- _STUDY MATERIAL_

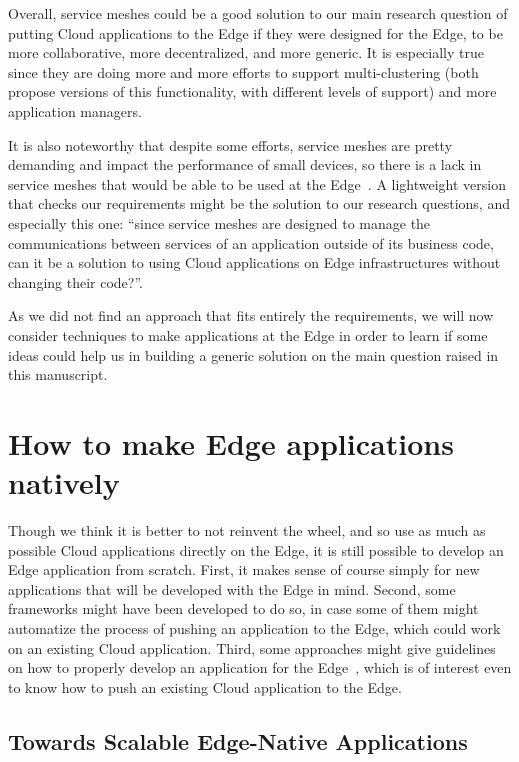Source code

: Overall, service meshes could be a good solution to our main research
question of putting Cloud applications to the Edge if they were
designed for the Edge, to be more collaborative, more decentralized,
and more generic.
%
It is especially true since they are doing more and more efforts to
support multi-clustering (both propose versions of this functionality,
with different levels of support) and more application managers.

It is also noteworthy that despite some efforts, service meshes are
pretty demanding and impact the performance of small devices, so there
is a lack in service meshes that would be able to be used at the
Edge~\cite{GRRL+21}.
%
A lightweight version that checks our requirements might be the
solution to our research questions, and especially this one: ``since
service meshes are designed to manage the communications between
services of an application outside of its business code, can it be a
solution to using Cloud applications on Edge infrastructures without
changing their code?''.


As we did not find an approach that fits entirely the requirements, we
will now consider techniques to make applications at the Edge in order
to learn if some ideas could help us in building a generic solution on
the main question raised in this manuscript.



\chapter{How to make Edge applications natively}
\label{chap:soa-dev-edge-app}

Though we think it is better to not reinvent the wheel, and so use as
much as possible Cloud applications directly on the Edge, it is still
possible to develop an Edge application from scratch.
%
First, it makes sense of course simply for new applications that will
be developed with the Edge in mind.
%
Second, some frameworks might have been developed to do so, in case
some of them might automatize the process of pushing an application to
the Edge, which could work on an existing Cloud application.
%
Third, some approaches might give guidelines on how to properly
develop an application for the Edge~\cite{RYHL19}, which is of interest even to know
how to push an existing Cloud application to the Edge.

\section{Towards Scalable Edge-Native Applications~\cite{WFGI+19}}
\label{sec:WFGI+19}

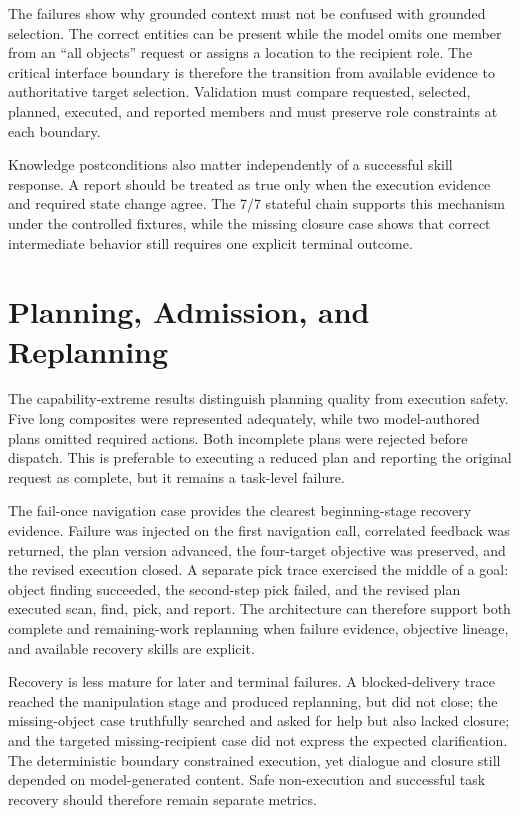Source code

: The failures show why grounded context must not be confused with grounded selection. The correct entities can be present while the model omits one member from an \enquote{all objects} request or assigns a location to the recipient role. The critical interface boundary is therefore the transition from available evidence to authoritative target selection. Validation must compare requested, selected, planned, executed, and reported members and must preserve role constraints at each boundary.

Knowledge postconditions also matter independently of a successful skill response. A report should be treated as true only when the execution evidence and required state change agree. The 7/7 stateful chain supports this mechanism under the controlled fixtures, while the missing closure case shows that correct intermediate behavior still requires one explicit terminal outcome.

\section{Planning, Admission, and Replanning}

The capability-extreme results distinguish planning quality from execution safety. Five long composites were represented adequately, while two model-authored plans omitted required actions. Both incomplete plans were rejected before dispatch. This is preferable to executing a reduced plan and reporting the original request as complete, but it remains a task-level failure.

The fail-once navigation case provides the clearest beginning-stage recovery evidence. Failure was injected on the first navigation call, correlated feedback was returned, the plan version advanced, the four-target objective was preserved, and the revised execution closed. A separate pick trace exercised the middle of a goal: object finding succeeded, the second-step pick failed, and the revised plan executed scan, find, pick, and report. The architecture can therefore support both complete and remaining-work replanning when failure evidence, objective lineage, and available recovery skills are explicit.

Recovery is less mature for later and terminal failures. A blocked-delivery trace reached the manipulation stage and produced replanning, but did not close; the missing-object case truthfully searched and asked for help but also lacked closure; and the targeted missing-recipient case did not express the expected clarification. The deterministic boundary constrained execution, yet dialogue and closure still depended on model-generated content. Safe non-execution and successful task recovery should therefore remain separate metrics.

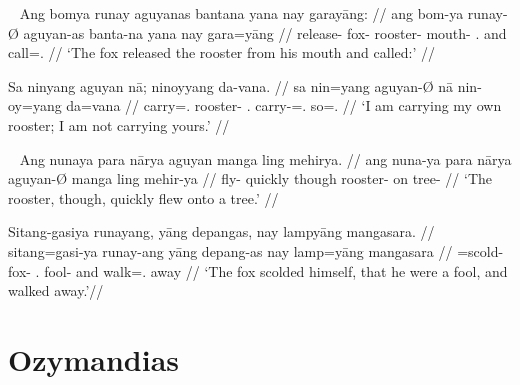 \xe

\pex~ %
\a\begingl
	\gla Ang bomya runay aguyanas bantana yana nay garayāng: //
	\glb ang bom-ya runay-Ø aguyan-as banta-na yana nay gara=yāng //
	\glc \AgtT{} release-\TsgM{} fox-\Top{} rooster-\Parg{} mouth-\Gen{}
		\TsgM{}.\Gen{} and call=\TsgM{}.\Aarg{} //
	\glft `The fox released the rooster from his mouth and called:' //
\endgl

\a\begingl
	\gla Sa ninyang aguyan nā; ninoyyang da-vana. //
	\glb sa nin=yang aguyan-Ø nā nin-oy=yang da=vana //
	\glc \PatT{} carry=\Fsg{}.\Aarg{} rooster-\Top{} \Fsg{}.\Gen{}
		carry-\Neg{}=\Fsg{}.\Aarg{} so=\Spl{}.\Gen{} //
	\glft `I am carrying my own rooster; I am not carrying yours.' //
\endgl

\xe

\pex~ %
\a\begingl
	\gla Ang nunaya para nārya aguyan manga ling mehirya. //
	\glb ang nuna-ya para nārya aguyan-Ø manga ling mehir-ya //
	\glc \AgtT{} fly-\TsgM{} quickly though rooster-\Top{} \Dyn{} on
		tree-\Loc{} //
	\glft `The rooster, though, quickly flew onto a tree.' //
\endgl

\a\label{ex:objpred}\begingl
	\gla Sitang-gasiya runayang, yāng depangas, nay lampyāng mangasara. //
	\glb sitang=gasi-ya runay-ang yāng depang-as nay lamp=yāng mangasara //
	\glc \Refl{}=scold-\TsgM{} fox-\Aarg{} \TsgM{}.\Aarg{} fool-\Parg{} and
		walk=\TsgM{}.\Aarg{} away //
	\glft `The fox scolded himself, that he were a fool, and walked 
		away.'\footnotemark //
\endgl

\xe


\section{Ozymandias}
\label{sec:ozymandias}


\citep[Adapted from][]{becker:ozymandias}\medskip

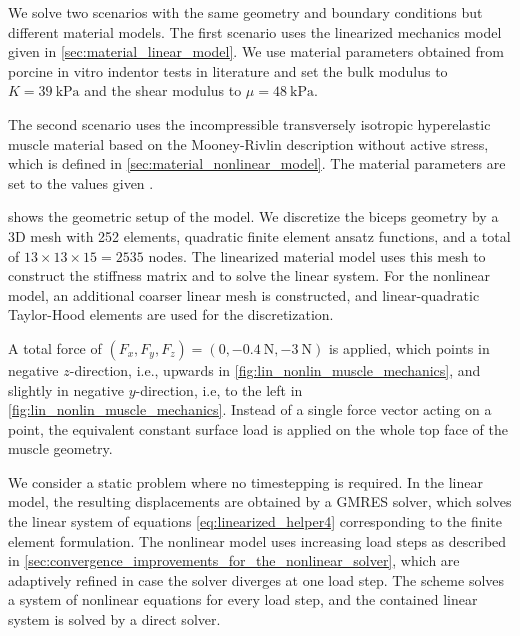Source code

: We solve two scenarios with the same geometry and boundary conditions but different material models. The first scenario uses the linearized mechanics model given in \cref{sec:material_linear_model}. We use material parameters obtained from porcine in vitro indentor tests in literature \cite{schock1982vivo} and set the bulk modulus to $K=\SI{39}{\kilo\pascal}$ and the shear modulus to $\mu=\SI{48}{\kilo\pascal}$.

The second scenario uses the incompressible transversely isotropic hyperelastic muscle material based on the Mooney-Rivlin description without active stress, which is defined in \cref{sec:material_nonlinear_model}. The material parameters are set to the values given \cite{Heidlauf2016}.

 shows the geometric setup of the model. We discretize the biceps geometry by a 3D mesh with 252  elements, quadratic finite element ansatz functions,  and a total of $13 \times 13 \times 15 = 2535$ nodes.
The linearized material model uses this mesh to construct the stiffness matrix and to solve the linear system.
For the nonlinear model, an additional coarser linear mesh is constructed, and linear-quadratic Taylor-Hood elements are used for the discretization. 

A total force of $(F_x,F_y,F_z) = (0,\SI{-0.4}{\newton},\SI{-3}{\newton})$ is applied, which points in negative $z$-direction, i.e., upwards in \cref{fig:lin_nonlin_muscle_mechanics}, and slightly in negative $y$-direction, i.e, to the left in \cref{fig:lin_nonlin_muscle_mechanics}.
Instead of a single force vector acting on a point, the equivalent constant surface load is applied on the whole top face of the muscle geometry.

We consider a static problem where no timestepping is required. In the linear model, the resulting displacements are obtained by a GMRES solver, which solves the linear system of equations \cref{eq:linearized_helper4} corresponding  to the finite element formulation.
The nonlinear model uses increasing load steps as described in \cref{sec:convergence_improvements_for_the_nonlinear_solver}, which are adaptively refined in case the solver diverges at one load step. The scheme solves a system of nonlinear equations for every load step, and the contained linear system is solved by a direct solver.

- _YOUR GOAL_
Exactly as written, reproduce the lines from the beginning of the material through the line with "with different levels", and skip any picture.

- _ANSWER SPACE_
Source code

: Overall, service meshes could be a good solution to our main research
question of putting Cloud applications to the Edge if they were
designed for the Edge, to be more collaborative, more decentralized,
and more generic.
%
It is especially true since they are doing more and more efforts to
support multi-clustering (both propose versions of this functionality,
with different levels of support) and more application managers.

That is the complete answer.